The formula is a single line, built around the constant 8.25.
acres/hour = (width in ft × speed in mph × efficiency) / 8.25Where does 8.25 come from? An acre is 43,560 square feet, and a mile is 5,280 feet, so 43,560 ÷ 5,280 = 8.25. Multiplying the cutting width (feet) by the speed (miles per hour) gives the area swept per hour at full efficiency; dividing by 8.25 converts it to acres. The efficiency factor — usually 0.75 to 0.85 — accounts for the time lost to overlapping passes, turning at the ends, slowing for obstacles, and emptying clippings. At 100% efficiency you would cover the theoretical maximum, which almost never happens in practice.
You run a 60-inch (5-foot) mower at 5 mph and estimate 80% efficiency.
Multiply width by speed
5 ft × 5 mph = 25 — the swept area factor.Apply efficiency
25 × 0.80 = 20 effective.Divide by 8.25
20 ÷ 8.25 = 2.42 acres per hour.Find the finish time
A 2-acre yard takes 2 ÷ 2.42 ≈ 0.83 hours, about 50 minutes.
Three levers decide how much ground you cover, and they are not equal.
Cutting width
A wider deck is the biggest single gain — doubling the width doubles the acres per hour at the same speed.
Ground speed
Faster mowing covers more ground, but only up to the point where cut quality or safety starts to suffer.
Efficiency
Long straight passes raise efficiency; small, irregular, obstacle-filled yards drop it well below 80%.
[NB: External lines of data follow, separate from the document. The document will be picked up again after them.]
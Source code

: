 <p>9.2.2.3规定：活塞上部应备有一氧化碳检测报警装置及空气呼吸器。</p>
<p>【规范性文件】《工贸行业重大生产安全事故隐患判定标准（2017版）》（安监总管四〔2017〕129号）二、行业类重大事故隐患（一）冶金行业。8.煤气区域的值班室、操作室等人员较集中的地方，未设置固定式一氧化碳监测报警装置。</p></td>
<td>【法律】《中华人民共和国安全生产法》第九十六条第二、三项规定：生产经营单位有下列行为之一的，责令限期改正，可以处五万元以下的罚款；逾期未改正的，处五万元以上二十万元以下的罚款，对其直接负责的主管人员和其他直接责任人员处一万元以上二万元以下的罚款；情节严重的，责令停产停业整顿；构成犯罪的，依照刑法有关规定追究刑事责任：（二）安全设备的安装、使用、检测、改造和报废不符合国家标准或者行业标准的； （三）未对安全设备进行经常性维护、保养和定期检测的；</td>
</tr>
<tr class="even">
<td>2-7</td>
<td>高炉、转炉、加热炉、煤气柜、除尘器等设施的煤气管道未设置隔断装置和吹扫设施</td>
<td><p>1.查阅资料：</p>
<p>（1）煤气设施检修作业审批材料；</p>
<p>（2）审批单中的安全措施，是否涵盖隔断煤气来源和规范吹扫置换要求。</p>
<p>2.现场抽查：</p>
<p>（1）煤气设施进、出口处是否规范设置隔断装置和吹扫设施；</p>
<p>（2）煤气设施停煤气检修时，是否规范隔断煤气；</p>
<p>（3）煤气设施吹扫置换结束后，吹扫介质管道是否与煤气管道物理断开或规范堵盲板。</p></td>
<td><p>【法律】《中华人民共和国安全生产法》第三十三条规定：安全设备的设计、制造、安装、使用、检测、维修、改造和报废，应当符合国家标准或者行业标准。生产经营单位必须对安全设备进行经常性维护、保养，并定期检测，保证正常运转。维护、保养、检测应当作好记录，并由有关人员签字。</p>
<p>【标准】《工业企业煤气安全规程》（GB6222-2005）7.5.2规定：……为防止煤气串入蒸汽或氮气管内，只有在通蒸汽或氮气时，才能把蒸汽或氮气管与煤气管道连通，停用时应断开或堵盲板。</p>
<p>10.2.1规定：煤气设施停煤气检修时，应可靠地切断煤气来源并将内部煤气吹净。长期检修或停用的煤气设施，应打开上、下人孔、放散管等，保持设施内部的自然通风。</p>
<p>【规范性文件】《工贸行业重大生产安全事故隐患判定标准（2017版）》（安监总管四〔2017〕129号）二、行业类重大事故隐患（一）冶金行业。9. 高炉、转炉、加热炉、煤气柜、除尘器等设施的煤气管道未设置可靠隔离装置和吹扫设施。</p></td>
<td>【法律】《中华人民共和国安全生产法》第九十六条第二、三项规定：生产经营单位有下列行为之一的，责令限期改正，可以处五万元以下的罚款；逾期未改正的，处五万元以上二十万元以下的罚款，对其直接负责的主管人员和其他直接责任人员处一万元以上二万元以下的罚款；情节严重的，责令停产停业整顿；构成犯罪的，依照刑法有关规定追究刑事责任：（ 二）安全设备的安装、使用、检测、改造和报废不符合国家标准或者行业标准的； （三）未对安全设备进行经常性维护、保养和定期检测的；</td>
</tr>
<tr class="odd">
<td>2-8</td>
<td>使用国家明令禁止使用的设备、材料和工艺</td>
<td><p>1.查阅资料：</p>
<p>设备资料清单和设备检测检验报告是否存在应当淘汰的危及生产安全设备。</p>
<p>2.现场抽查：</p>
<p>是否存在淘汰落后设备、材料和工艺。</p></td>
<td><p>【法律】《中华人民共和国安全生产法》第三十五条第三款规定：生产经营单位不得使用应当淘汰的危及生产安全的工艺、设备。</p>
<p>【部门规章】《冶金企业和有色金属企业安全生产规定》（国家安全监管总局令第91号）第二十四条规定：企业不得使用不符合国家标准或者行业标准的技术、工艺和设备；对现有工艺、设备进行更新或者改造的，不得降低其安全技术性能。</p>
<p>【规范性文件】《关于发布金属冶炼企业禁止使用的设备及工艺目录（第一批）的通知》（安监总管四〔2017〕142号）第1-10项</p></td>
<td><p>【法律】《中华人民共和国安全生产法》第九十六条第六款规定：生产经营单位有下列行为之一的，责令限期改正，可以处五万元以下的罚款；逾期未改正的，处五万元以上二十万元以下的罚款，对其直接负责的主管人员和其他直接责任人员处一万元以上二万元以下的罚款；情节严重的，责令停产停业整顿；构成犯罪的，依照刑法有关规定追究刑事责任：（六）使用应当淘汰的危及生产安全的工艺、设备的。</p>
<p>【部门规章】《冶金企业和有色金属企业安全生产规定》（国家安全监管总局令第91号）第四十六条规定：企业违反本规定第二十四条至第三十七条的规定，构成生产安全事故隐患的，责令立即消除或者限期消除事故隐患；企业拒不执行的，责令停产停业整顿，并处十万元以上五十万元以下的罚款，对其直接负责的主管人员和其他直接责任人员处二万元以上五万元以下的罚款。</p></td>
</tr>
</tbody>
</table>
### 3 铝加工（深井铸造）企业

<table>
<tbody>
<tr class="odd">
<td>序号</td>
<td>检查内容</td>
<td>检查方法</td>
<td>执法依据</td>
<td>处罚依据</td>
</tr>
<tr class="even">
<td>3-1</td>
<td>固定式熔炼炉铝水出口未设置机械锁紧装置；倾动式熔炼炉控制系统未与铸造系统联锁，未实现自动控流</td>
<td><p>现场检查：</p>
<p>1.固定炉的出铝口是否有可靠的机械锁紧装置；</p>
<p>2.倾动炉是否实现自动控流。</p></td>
This is a productivity tool rather than a hobby score, but if you enjoy other practical calculators, take a look at our ski size calculator and surfboard volume calculator for sizing your outdoor gear. Each one turns a few measurements into a number you can act on.
The headline figure is acres per hour — your real-world cutting rate. Hours per acre is its inverse and is often the more intuitive planning number: at 2.42 acres per hour, each acre takes about 25 minutes. The square-feet-per-hour figure helps for smaller residential lawns measured in square feet rather than acres. If you enter an area, the finish time tells you how long the job will run start to finish. Use these to compare mowers, plan a route, or quote a job, remembering that real terrain, grass height, and stops will move the actual time around the estimate.
The formula is standard; conditions vary.
A planning estimate, not a stopwatch
This calculator uses the standard width × speed ÷ 8.25 model with a single efficiency factor. It cannot account for tall or wet grass that forces you to slow down, steep slopes, refuelling and unloading, or the extra trimming a deck cannot reach. Pick an efficiency that matches your conditions — lower for small, complex yards and higher for open fields — and treat the result as a planning estimate to refine against your own timed runs.